### Task instructions
All of the records must be restated exactly, with every line complete.

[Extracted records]
--------

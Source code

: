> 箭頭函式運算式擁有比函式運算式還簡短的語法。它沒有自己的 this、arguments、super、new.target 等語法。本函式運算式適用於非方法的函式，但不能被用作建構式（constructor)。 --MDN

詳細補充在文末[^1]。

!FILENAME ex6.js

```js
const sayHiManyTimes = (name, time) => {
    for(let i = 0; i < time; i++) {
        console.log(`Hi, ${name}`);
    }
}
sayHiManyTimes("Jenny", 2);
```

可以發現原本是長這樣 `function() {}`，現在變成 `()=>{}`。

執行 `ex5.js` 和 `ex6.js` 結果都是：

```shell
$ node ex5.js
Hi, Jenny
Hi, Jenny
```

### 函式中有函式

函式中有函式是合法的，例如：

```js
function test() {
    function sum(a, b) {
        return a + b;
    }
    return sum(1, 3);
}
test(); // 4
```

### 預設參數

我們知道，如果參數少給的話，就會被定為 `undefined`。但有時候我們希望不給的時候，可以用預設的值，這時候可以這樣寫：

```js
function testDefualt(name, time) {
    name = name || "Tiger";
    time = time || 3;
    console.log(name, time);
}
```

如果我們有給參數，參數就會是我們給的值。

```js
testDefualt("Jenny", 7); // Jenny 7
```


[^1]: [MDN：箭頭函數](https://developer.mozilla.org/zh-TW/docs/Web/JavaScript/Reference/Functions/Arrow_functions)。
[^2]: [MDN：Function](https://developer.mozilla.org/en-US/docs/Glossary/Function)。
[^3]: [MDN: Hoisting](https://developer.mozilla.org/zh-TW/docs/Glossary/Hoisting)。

--------

### Answer space
Source code

:> 箭頭函式運算式擁有比函式運算式還簡短的語法。它沒有自己的 this、arguments、super、new.target 等語法。本函式運算式適用於非方法的函式，但不能被用作建構式（constructor)。 --MDN

詳細補充在文末[^1]。

!FILENAME ex6.js

```js
const sayHiManyTimes = (name, time) => {
    for(let i = 0; i < time; i++) {
        console.log(`Hi, ${name}`);
    }
}
sayHiManyTimes("Jenny", 2);
```

可以發現原本是長這樣 `function() {}`，現在變成 `()=>{}`。

執行 `ex5.js` 和 `ex6.js` 結果都是：

```shell
$ node ex5.js
Hi, Jenny
Hi, Jenny
```

### 函式中有函式

函式中有函式是合法的，例如：

```js
function test() {
    function sum(a, b) {
        return a + b;
    }
    return sum(1, 3);
}
test(); // 4
```

### 預設參數

我們知道，如果參數少給的話，就會被定為 `undefined`。但有時候我們希望不給的時候，可以用預設的值，這時候可以這樣寫：

```js
function testDefualt(name, time) {
    name = name || "Tiger";
    time = time || 3;
    console.log(name, time);
}
```

如果我們有給參數，參數就會是我們給的值。

```js
testDefualt("Jenny", 7); // Jenny 7
```


[^1]: [MDN：箭頭函數](https://developer.mozilla.org/zh-TW/docs/Web/JavaScript/Reference/Functions/Arrow_functions)。
[^2]: [MDN：Function](https://developer.mozilla.org/en-US/docs/Glossary/Function)。
[^3]: [MDN: Hoisting](https://developer.mozilla.org/zh-TW/docs/Glossary/Hoisting)。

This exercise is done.